** Opening ENTRIES SUPPLIED block **

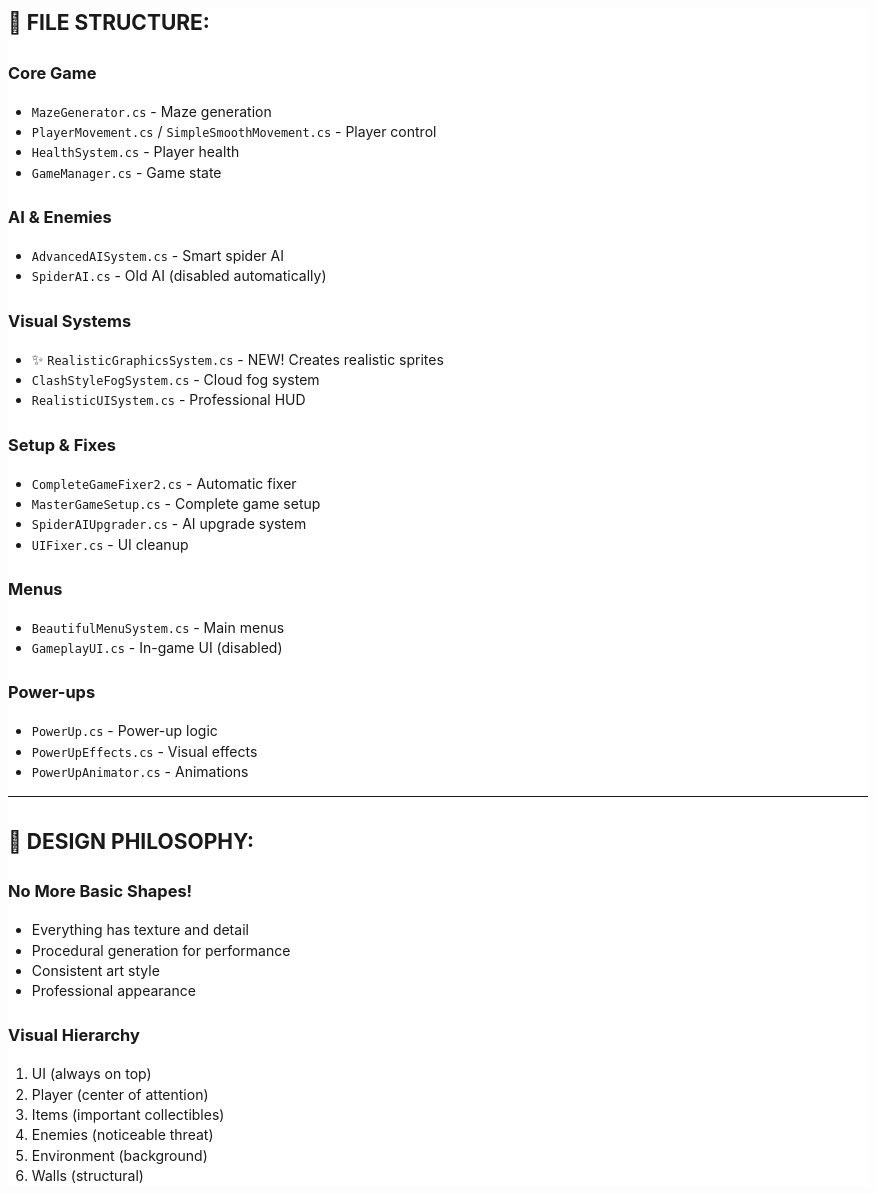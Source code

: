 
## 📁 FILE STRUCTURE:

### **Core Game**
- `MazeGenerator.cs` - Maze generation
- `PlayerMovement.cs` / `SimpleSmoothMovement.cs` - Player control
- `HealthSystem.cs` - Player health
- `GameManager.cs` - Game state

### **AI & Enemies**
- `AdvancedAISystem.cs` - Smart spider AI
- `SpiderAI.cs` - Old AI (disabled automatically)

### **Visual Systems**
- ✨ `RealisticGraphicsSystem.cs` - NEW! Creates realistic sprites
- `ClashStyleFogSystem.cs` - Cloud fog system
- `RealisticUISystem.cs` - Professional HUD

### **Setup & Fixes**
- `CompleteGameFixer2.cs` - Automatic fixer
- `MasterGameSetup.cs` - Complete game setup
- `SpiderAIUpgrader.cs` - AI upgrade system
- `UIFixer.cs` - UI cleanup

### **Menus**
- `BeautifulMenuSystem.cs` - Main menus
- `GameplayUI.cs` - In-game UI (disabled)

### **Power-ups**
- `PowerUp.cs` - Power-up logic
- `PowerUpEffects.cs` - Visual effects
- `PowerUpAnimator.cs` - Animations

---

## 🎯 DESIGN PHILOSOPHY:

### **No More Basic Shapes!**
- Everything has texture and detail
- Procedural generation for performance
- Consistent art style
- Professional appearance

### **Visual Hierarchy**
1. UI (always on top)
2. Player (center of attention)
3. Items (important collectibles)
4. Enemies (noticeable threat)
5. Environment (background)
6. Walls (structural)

** Closing ENTRIES SUPPLIED block **
** Opening ENTRIES SUPPLIED block **

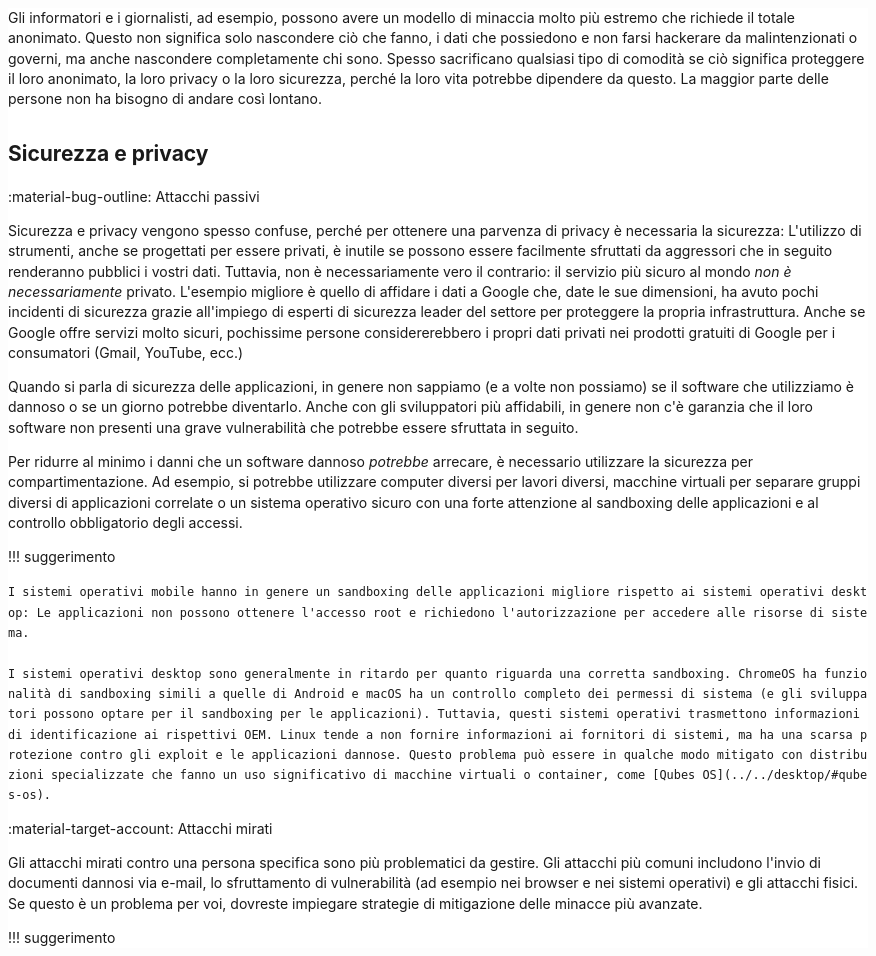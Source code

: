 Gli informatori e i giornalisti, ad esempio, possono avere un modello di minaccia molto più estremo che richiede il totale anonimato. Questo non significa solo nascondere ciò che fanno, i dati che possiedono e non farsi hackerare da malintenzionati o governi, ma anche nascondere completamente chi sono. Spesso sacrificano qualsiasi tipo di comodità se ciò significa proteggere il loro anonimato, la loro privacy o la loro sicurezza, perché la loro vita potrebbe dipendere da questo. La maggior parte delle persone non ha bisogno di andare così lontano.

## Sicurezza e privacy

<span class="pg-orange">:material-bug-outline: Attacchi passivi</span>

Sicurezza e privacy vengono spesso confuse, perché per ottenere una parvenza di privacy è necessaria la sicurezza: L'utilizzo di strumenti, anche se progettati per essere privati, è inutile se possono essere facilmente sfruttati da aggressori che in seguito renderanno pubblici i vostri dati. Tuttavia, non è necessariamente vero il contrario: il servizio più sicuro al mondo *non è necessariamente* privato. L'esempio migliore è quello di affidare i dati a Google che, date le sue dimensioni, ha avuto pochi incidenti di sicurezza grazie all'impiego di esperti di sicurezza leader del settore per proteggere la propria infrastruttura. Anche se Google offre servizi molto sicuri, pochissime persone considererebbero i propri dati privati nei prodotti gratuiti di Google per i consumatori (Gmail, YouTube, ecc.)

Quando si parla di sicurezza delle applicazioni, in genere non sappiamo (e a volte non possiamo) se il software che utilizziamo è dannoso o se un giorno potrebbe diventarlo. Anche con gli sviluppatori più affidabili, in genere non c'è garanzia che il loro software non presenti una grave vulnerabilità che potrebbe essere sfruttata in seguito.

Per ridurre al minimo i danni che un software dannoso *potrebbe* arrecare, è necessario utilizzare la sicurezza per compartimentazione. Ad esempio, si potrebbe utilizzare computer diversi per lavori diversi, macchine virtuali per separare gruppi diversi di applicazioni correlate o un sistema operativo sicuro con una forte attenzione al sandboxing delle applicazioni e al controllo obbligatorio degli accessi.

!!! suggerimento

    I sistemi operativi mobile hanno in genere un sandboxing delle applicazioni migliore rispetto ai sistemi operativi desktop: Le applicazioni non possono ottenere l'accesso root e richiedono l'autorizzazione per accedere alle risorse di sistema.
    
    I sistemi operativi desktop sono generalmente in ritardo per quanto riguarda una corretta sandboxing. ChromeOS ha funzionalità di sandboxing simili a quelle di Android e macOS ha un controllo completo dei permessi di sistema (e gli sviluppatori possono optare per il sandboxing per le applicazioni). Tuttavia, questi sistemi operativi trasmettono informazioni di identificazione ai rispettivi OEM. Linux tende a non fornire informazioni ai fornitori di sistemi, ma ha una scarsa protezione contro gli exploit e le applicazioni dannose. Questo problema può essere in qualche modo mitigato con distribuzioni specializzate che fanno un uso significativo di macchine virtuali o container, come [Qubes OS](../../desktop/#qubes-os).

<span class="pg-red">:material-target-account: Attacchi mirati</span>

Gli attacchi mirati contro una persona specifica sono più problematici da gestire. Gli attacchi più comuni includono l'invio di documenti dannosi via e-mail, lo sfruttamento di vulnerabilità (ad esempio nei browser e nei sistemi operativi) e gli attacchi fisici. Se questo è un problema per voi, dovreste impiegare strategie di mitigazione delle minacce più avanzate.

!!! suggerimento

** Closing ENTRIES SUPPLIED block **

TASK TO COMPLETE -> For every line in the records above that holds "class", add one, and report the sum alone.

ANSWER BOX -> 2